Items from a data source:
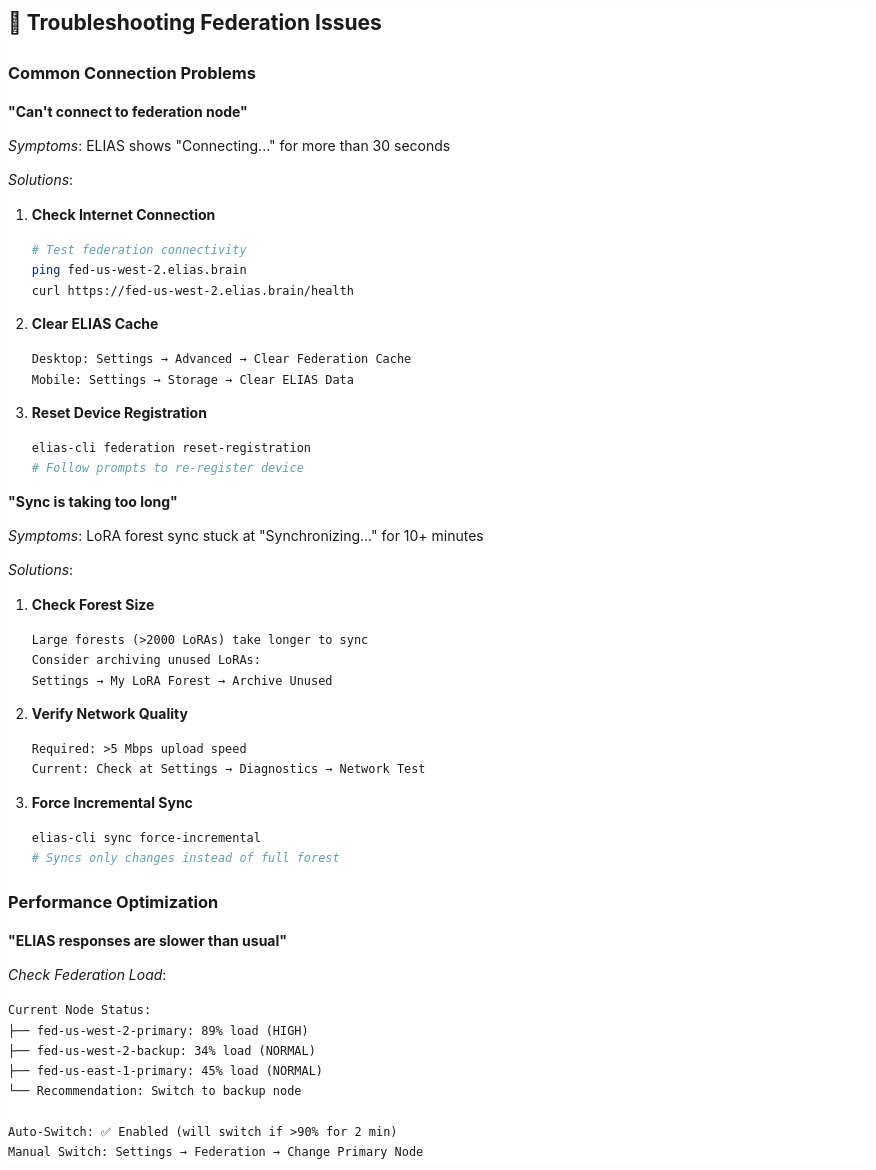 
## 🔧 Troubleshooting Federation Issues

### Common Connection Problems

**"Can't connect to federation node"**

*Symptoms*: ELIAS shows "Connecting..." for more than 30 seconds

*Solutions*:
1. **Check Internet Connection**
   ```bash
   # Test federation connectivity
   ping fed-us-west-2.elias.brain
   curl https://fed-us-west-2.elias.brain/health
   ```

2. **Clear ELIAS Cache**
   ```
   Desktop: Settings → Advanced → Clear Federation Cache
   Mobile: Settings → Storage → Clear ELIAS Data
   ```

3. **Reset Device Registration**
   ```bash
   elias-cli federation reset-registration
   # Follow prompts to re-register device
   ```

**"Sync is taking too long"**

*Symptoms*: LoRA forest sync stuck at "Synchronizing..." for 10+ minutes

*Solutions*:
1. **Check Forest Size**
   ```
   Large forests (>2000 LoRAs) take longer to sync
   Consider archiving unused LoRAs:
   Settings → My LoRA Forest → Archive Unused
   ```

2. **Verify Network Quality**
   ```
   Required: >5 Mbps upload speed
   Current: Check at Settings → Diagnostics → Network Test
   ```

3. **Force Incremental Sync**
   ```bash
   elias-cli sync force-incremental
   # Syncs only changes instead of full forest
   ```

### Performance Optimization

**"ELIAS responses are slower than usual"**

*Check Federation Load*:
```
Current Node Status:
├── fed-us-west-2-primary: 89% load (HIGH)
├── fed-us-west-2-backup: 34% load (NORMAL)  
├── fed-us-east-1-primary: 45% load (NORMAL)
└── Recommendation: Switch to backup node

Auto-Switch: ✅ Enabled (will switch if >90% for 2 min)
Manual Switch: Settings → Federation → Change Primary Node
```
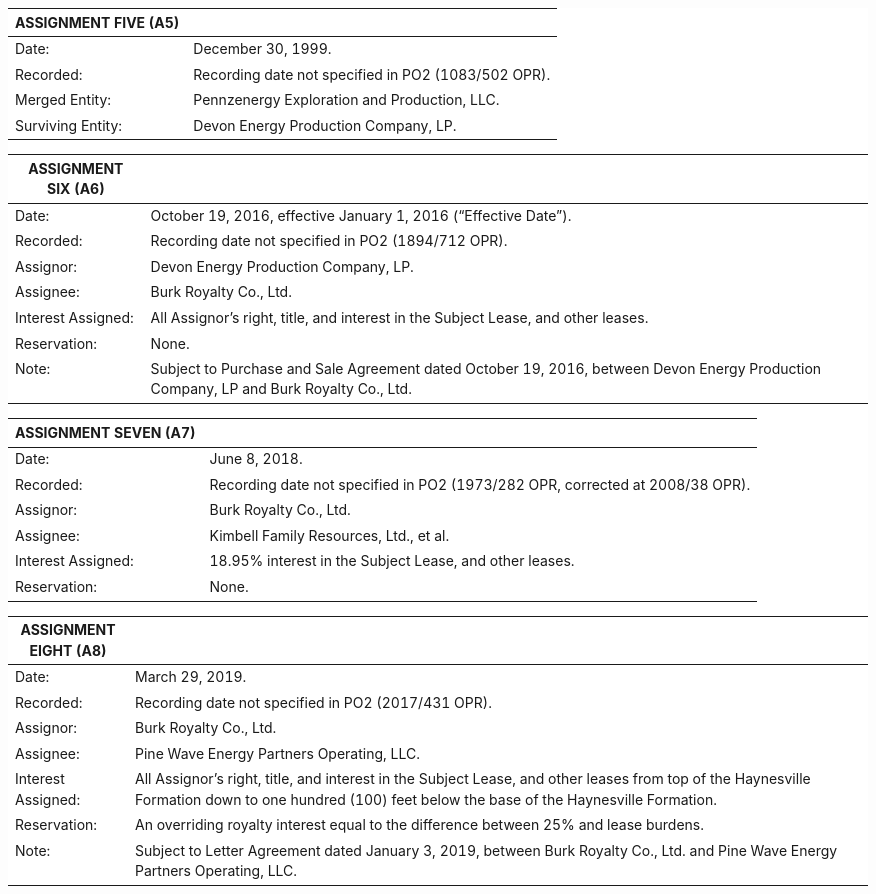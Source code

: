 | **ASSIGNMENT FIVE (A5)**   |                                                     |
|----------------------------|-----------------------------------------------------|
| Date:                      | December 30, 1999.                                  |
| Recorded:                  | Recording date not specified in PO2 (1083/502 OPR). |
| Merged Entity:             | Pennzenergy Exploration and Production, LLC.        |
| Surviving Entity:          | Devon Energy Production Company, LP.                |

| **ASSIGNMENT SIX (A6)**   |                                                                                                                                       |
|---------------------------|---------------------------------------------------------------------------------------------------------------------------------------|
| Date:                     | October 19, 2016, effective January 1, 2016 (“Effective Date”).                                                                       |
| Recorded:                 | Recording date not specified in PO2 (1894/712 OPR).                                                                                   |
| Assignor:                 | Devon Energy Production Company, LP.                                                                                                  |
| Assignee:                 | Burk Royalty Co., Ltd.                                                                                                                |
| Interest Assigned:        | All Assignor’s right, title, and interest in the Subject Lease, and other leases.                                                     |
| Reservation:              | None.                                                                                                                                 |
| Note:                     | Subject to Purchase and Sale Agreement dated October 19, 2016, between Devon Energy Production Company, LP and Burk Royalty Co., Ltd. |

| **ASSIGNMENT SEVEN (A7)**   |                                                                               |
|-----------------------------|-------------------------------------------------------------------------------|
| Date:                       | June 8, 2018.                                                                 |
| Recorded:                   | Recording date not specified in PO2 (1973/282 OPR, corrected at 2008/38 OPR). |
| Assignor:                   | Burk Royalty Co., Ltd.                                                        |
| Assignee:                   | Kimbell Family Resources, Ltd., et al.                                        |
| Interest Assigned:          | 18.95% interest in the Subject Lease, and other leases.                       |
| Reservation:                | None.                                                                         |

| **ASSIGNMENT EIGHT (A8)**   |                                                                                                                                                                                                    |
|-----------------------------|----------------------------------------------------------------------------------------------------------------------------------------------------------------------------------------------------|
| Date:                       | March 29, 2019.                                                                                                                                                                                    |
| Recorded:                   | Recording date not specified in PO2 (2017/431 OPR).                                                                                                                                                |
| Assignor:                   | Burk Royalty Co., Ltd.                                                                                                                                                                             |
| Assignee:                   | Pine Wave Energy Partners Operating, LLC.                                                                                                                                                          |
| Interest Assigned:          | All Assignor’s right, title, and interest in the Subject Lease, and other leases from top of the Haynesville Formation down to one hundred (100) feet below the base of the Haynesville Formation. |
| Reservation:                | An overriding royalty interest equal to the difference  between 25% and lease burdens.                                                                                                             |
| Note:                       | Subject to Letter Agreement dated January 3, 2019, between Burk Royalty Co., Ltd. and Pine Wave Energy Partners Operating, LLC.                                                                    |
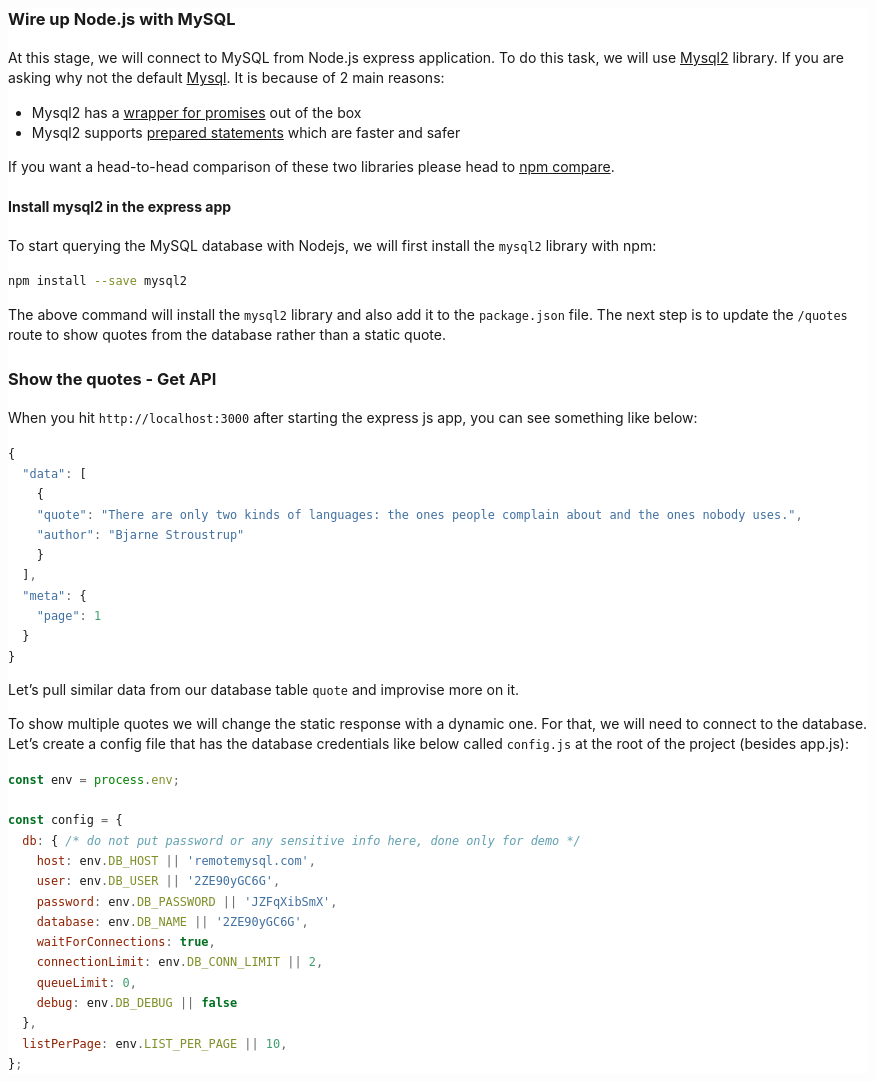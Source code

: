 ### Wire up Node.js with MySQL

At this stage, we will connect to MySQL from Node.js express application. To do this task, we will use [Mysql2](https://github.com/sidorares/node-mysql2) library. If you are asking why not the default [Mysql](https://github.com/mysqljs/mysql). It is because of 2 main reasons:

* Mysql2 has a [wrapper for promises](https://github.com/sidorares/node-mysql2/blob/master/documentation/en/Promise-Wrapper.md) out of the box
* Mysql2 supports [prepared statements](https://github.com/sidorares/node-mysql2#using-prepared-statements) which are faster and safer

If you want a head-to-head comparison of these two libraries please head to [npm compare](https://npmcompare.com/compare/mysql,mysql2).

#### Install mysql2 in the express app

To start querying the MySQL database with Nodejs, we will first install the `mysql2` library with npm:

``` bash
npm install --save mysql2
```
The above command will install the `mysql2` library and also add it to the `package.json` file. The next step is to update the `/quotes` route to show quotes from the database rather than a static quote.

### Show the quotes - Get API

When you hit `http://localhost:3000` after starting the express js app, you can see something like below:

``` js
{
  "data": [
    {
    "quote": "There are only two kinds of languages: the ones people complain about and the ones nobody uses.",
    "author": "Bjarne Stroustrup"
    }
  ],
  "meta": {
  	"page": 1
  }
}
```

Let’s pull similar data from our database table `quote` and improvise more on it.

To show multiple quotes we will change the static response with a dynamic one. For that, we will need to connect to the database. Let’s create a config file that has the database credentials like below called `config.js` at the root of the project (besides app.js):

``` js
const env = process.env;

const config = {
  db: { /* do not put password or any sensitive info here, done only for demo */
    host: env.DB_HOST || 'remotemysql.com',
    user: env.DB_USER || '2ZE90yGC6G',
    password: env.DB_PASSWORD || 'JZFqXibSmX',
    database: env.DB_NAME || '2ZE90yGC6G',
    waitForConnections: true,
    connectionLimit: env.DB_CONN_LIMIT || 2,
    queueLimit: 0,
    debug: env.DB_DEBUG || false
  },
  listPerPage: env.LIST_PER_PAGE || 10,
};
```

▶ [WORK ORDER]
Say how many lines in the records hold the string "Clear", please, and add no other words.

▶ [ANSWER BOX]
3